In this example, the scatter plot visualizes a non-linear relationship between variables ‘A’ and ‘B.’ Spearman correlation, which does not assume linearity, will be better suited to capture and quantify this non-linear association. You can see that the red line, representing the Pearson Correlation Line, misses the nature of the variables’ relationship.

We can quantify this measure by comparing the two coefficients:

Spearman coefficient is sensibly higher, as it is more suited for this type of relationship.

# Conclusion: Pearson vs.
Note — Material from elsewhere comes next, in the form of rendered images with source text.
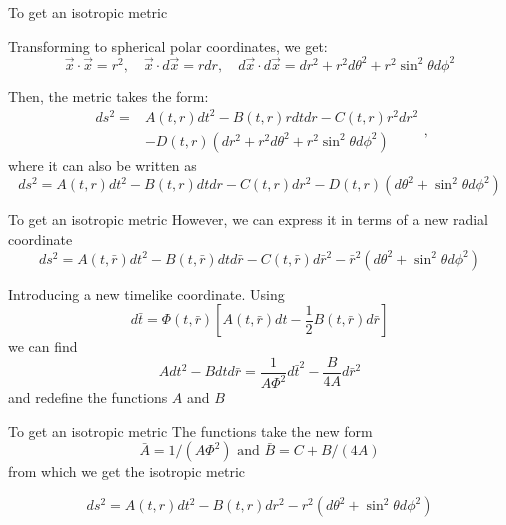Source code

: \documentclass[xcolor=dvipsnames]{beamer}
\begin{document}
\begin{frame}{To get an isotropic metric}
\begin{exampleblock}
{}Transforming to spherical polar coordinates, we get:
    $$
\vec{x} \cdot \vec{x}=r^{2}, \quad \vec{x} \cdot d \vec{x}=r d r, \quad d \vec{x} \cdot d \vec{x}=d r^{2}+r^{2} d \theta^{2}+r^{2} \sin ^{2} \theta d \phi^{2}
$$
\end{exampleblock}
Then, the metric takes the form:
$$
\begin{aligned}
d s^{2}=& A(t, r) d t^{2}-B(t, r) r d t d r-C(t, r) r^{2} d r^{2} \\
&-D(t, r)\left(d r^{2}+r^{2} d \theta^{2}+r^{2} \sin ^{2} \theta d \phi^{2}\right)
\end{aligned},
$$
where it can also be written as
$$
d s^{2}=A(t, r) d t^{2}-B(t, r) d t d r-C(t, r) d r^{2}-D(t, r)\left(d \theta^{2}+\sin ^{2} \theta d \phi^{2}\right)
$$
\end{frame}
\begin{frame}{To get an isotropic metric}
    However, we can express it in terms of a new radial coordinate
    $$
d s^{2}=A(t, \bar{r}) d t^{2}-B(t, \bar{r}) d t d \bar{r}-C(t, \bar{r}) d \bar{r}^{2}-\bar{r}^{2}\left(d \theta^{2}+\sin ^{2} \theta d \phi^{2}\right)
$$
\begin{block}
{Introducing a new timelike coordinate.}
Using
$$
d \bar{t}=\Phi(t, \bar{r})\left[A(t, \bar{r}) d t-\frac{1}{2} B(t, \bar{r}) d \bar{r}\right]
$$
we can find
$$
A d t^{2}-B d t d \bar{r}=\frac{1}{A \Phi^{2}} d \bar{t}^{2}-\frac{B}{4 A} d \bar{r}^{2}
$$
and redefine the functions $A$ and $B$
\end{block}
\end{frame}
\begin{frame}{To get an isotropic metric}
    The functions take the new form
    $$
\bar{A}=1 /\left(A \Phi^{2}\right) \text { and } \bar{B}=C+B /(4 A)
$$
from which we get the isotropic metric
\begin{block}
{}$$
d s^{2}=A(t, r) d t^{2}-B(t, r) d r^{2}-r^{2}\left(d \theta^{2}+\sin ^{2} \theta d \phi^{2}\right)
$$

\end{block}
\end{frame}
\end{document}

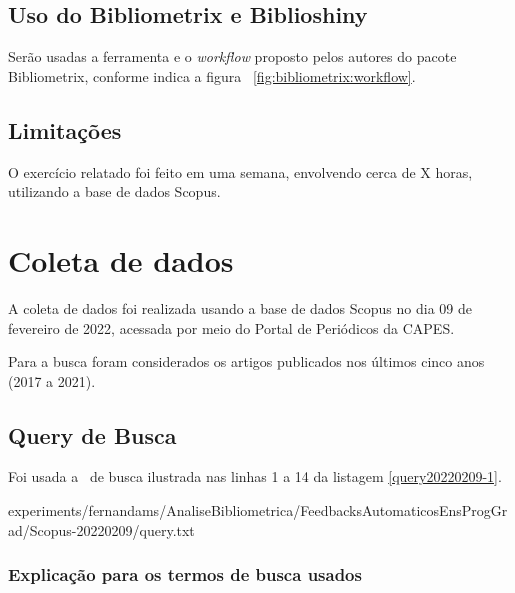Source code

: 
\subsection{Uso do Bibliometrix e Biblioshiny}
Serão usadas a ferramenta e o \textit{workflow} proposto pelos autores do pacote Bibliometrix, conforme indica a figura ~\ref{fig:bibliometrix:workflow}.

\subsection{Limitações} 

O exercício relatado foi feito em uma semana, envolvendo cerca de X horas, utilizando a base de dados Scopus.

\section{Coleta de dados \label{FeedAuto:coleta}}

A coleta de dados foi realizada usando a base de dados Scopus no dia 09 de fevereiro de 2022, acessada por meio do Portal de Periódicos da CAPES.

Para a busca foram considerados os artigos publicados nos últimos cinco anos (2017 a 2021).

\subsection{Query de Busca}

Foi usada a \query\  de busca ilustrada nas linhas 1 a 14 da listagem \ref{query20220209-1}.


{experiments/fernandams/AnaliseBibliometrica/FeedbacksAutomaticosEnsProgGrad/Scopus-20220209/query.txt}

\subsubsection{Explicação para os termos de busca usados\label{FeedAuto:query}}

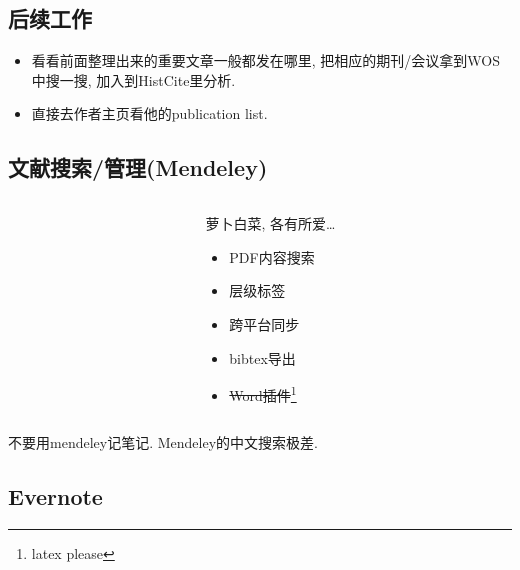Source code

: \documentclass[compress]{beamer}
\begin{document}
\subsection{后续工作}

\begin{frame}{\insertsubsection}
    \begin{itemize}[<+->]
        \item 看看前面整理出来的重要文章一般都发在哪里, 把相应的期刊/会议拿到WOS中搜一搜, 加入到HistCite里分析.
        \item 直接去作者主页看他的publication list.
    \end{itemize}
\end{frame}

\subsection{文献搜索/管理(Mendeley)}

\begin{frame}{\insertsubsection}
    \begin{columns}
        \begin{column}{0.3\textwidth}
        \end{column}
        \begin{column}{0.7\textwidth}
            萝卜白菜, 各有所爱\ldots

            \pause

            \begin{itemize}[<+->]
                \item PDF内容搜索
                \item 层级标签
                \item 跨平台同步
                \item bibtex导出
                \item \sout{Word插件}\footnote{latex please}
            \end{itemize}
        \end{column}
    \end{columns}
\end{frame}

\begin{frame}{\insertsubsection}
    \begin{center}
        不要用mendeley记笔记. Mendeley的中文搜索极差.
    \end{center}
\end{frame}

\subsection{Evernote}
\end{document}
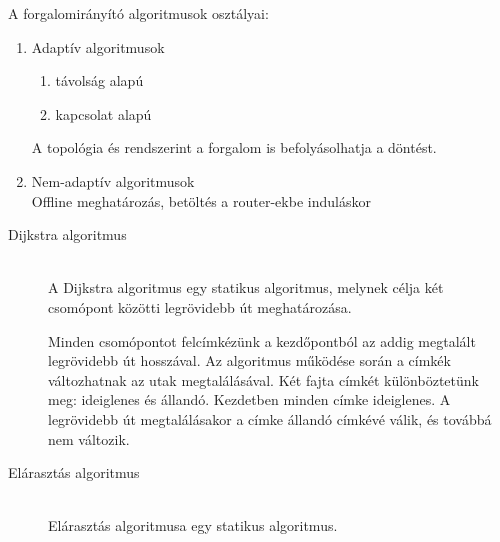 \documentclass[margin=0px]{article}
\begin{document}
\begin{description}
        A forgalomirányító algoritmusok osztályai:
        \begin{enumerate}
            \item Adaptív algoritmusok
                  \begin{enumerate}
                      \item távolság alapú
                      \item kapcsolat alapú
                  \end{enumerate}
                  A topológia és rendszerint a forgalom is befolyásolhatja a döntést.
            \item Nem-adaptív algoritmusok \\
                  Offline meghatározás, betöltés a router-ekbe induláskor
        \end{enumerate}

        \begin{description}
            \item[Dijkstra algoritmus] \hfill \\
                A Dijkstra algoritmus egy statikus algoritmus, melynek célja két csomópont közötti legrövidebb út meghatározása.

                Minden csomópontot felcímkézünk a kezdőpontból az addig megtalált legrövidebb út hosszával. Az algoritmus működése során a címkék változhatnak az utak megtalálásával. Két fajta címkét különböztetünk meg: ideiglenes és állandó. Kezdetben minden címke ideiglenes. A legrövidebb út megtalálásakor a címke állandó címkévé válik, és továbbá nem változik.
            \item[Elárasztás algoritmus] \hfill \\
                Elárasztás algoritmusa egy statikus algoritmus.


\end{description}
\end{description}
\end{document}
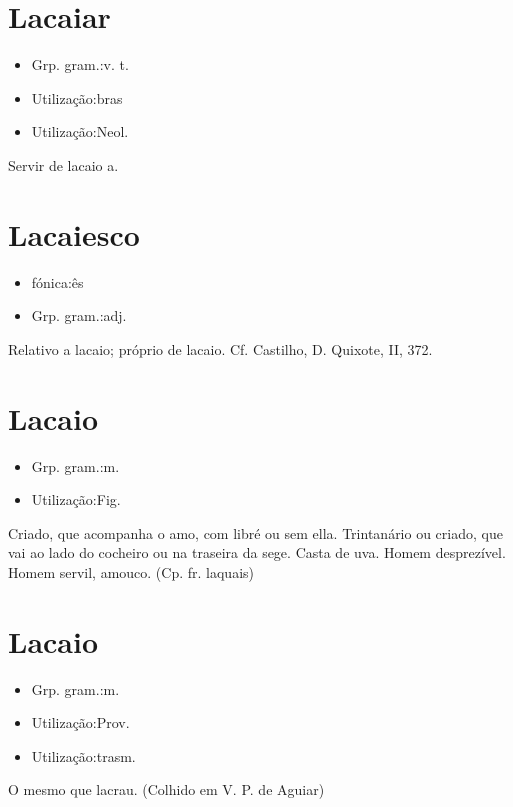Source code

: \section{Lacaiar}
\begin{itemize}
\item {Grp. gram.:v. t.}
\end{itemize}
\begin{itemize}
\item {Utilização:bras}
\end{itemize}
\begin{itemize}
\item {Utilização:Neol.}
\end{itemize}
Servir de lacaio a.
\section{Lacaiesco}
\begin{itemize}
\item {fónica:ês}
\end{itemize}
\begin{itemize}
\item {Grp. gram.:adj.}
\end{itemize}
Relativo a lacaio; próprio de lacaio. Cf. Castilho, \textunderscore D. Quixote\textunderscore , II, 372.
\section{Lacaio}
\begin{itemize}
\item {Grp. gram.:m.}
\end{itemize}
\begin{itemize}
\item {Utilização:Fig.}
\end{itemize}
Criado, que acompanha o amo, com libré ou sem ella.
Trintanário ou criado, que vai ao lado do cocheiro ou na traseira da sege.
Casta de uva.
Homem desprezível.
Homem servil, amouco.
(Cp. fr. \textunderscore laquais\textunderscore )
\section{Lacaio}
\begin{itemize}
\item {Grp. gram.:m.}
\end{itemize}
\begin{itemize}
\item {Utilização:Prov.}
\end{itemize}
\begin{itemize}
\item {Utilização:trasm.}
\end{itemize}
O mesmo que \textunderscore lacrau\textunderscore .
(Colhido em V. P. de Aguiar)

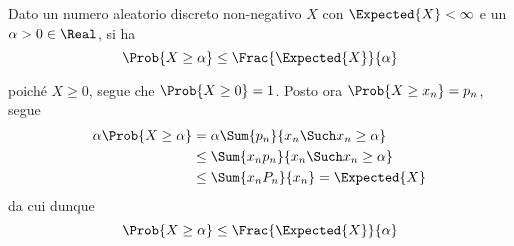 \documentclass{subfiles}
\begin{document}
\begin{Theorem}
    Dato un numero aleatorio discreto non-negativo $X$ con $\Expected{X} < \infty$ e un $\alpha > 0 \in \Real$, si ha
    $$
        \Prob{X \ge \alpha} \le \Frac{\Expected{X}}{\alpha}
    $$
    \begin{Proof*}
        poiché $X \ge 0$, segue che $\Prob{X \ge 0} = 1$. Posto ora $\Prob{X \ge x_{n}} = p_{n}$, segue
        $$\begin{aligned}
                \alpha \Prob{X \ge \alpha} & = \alpha \Sum{p_{n}}{x_{n} \Such x_{n} \ge \alpha} \\
                                           & \le \Sum{x_{n}p_{n}}{x_{n} \Such x_{n} \ge \alpha} \\
                                           & \le \Sum{x_{n} P_{n}}{x_{n}} = \Expected{X}
            \end{aligned}$$
        da cui dunque
        $$
            \Prob{X \ge \alpha} \le \Frac{\Expected{X}}{\alpha}
        $$
    \end{Proof*}
\end{Theorem}
\end{document}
Spearman

Concluding this introductory guide, let’s point out the **pros and cons** of the two measures.

Pearson Correlation coefficient is indeed **efficient **for **linear relationship**, and can provide a **standardized measure** for easy comparison across different datasets.

On the other hand, Pearson coefficient is highly **sensitive to outliers**. Also, assuming linearity may **mislead in non-linear scenarios**.

Most of Pearson coefficient’s downsides are addressed by Spearman Correlation coefficient: it is **robust **in the presence of **outliers**, and, as it relies on the **rank of data points**, it is suitable for **non-linear relationships**.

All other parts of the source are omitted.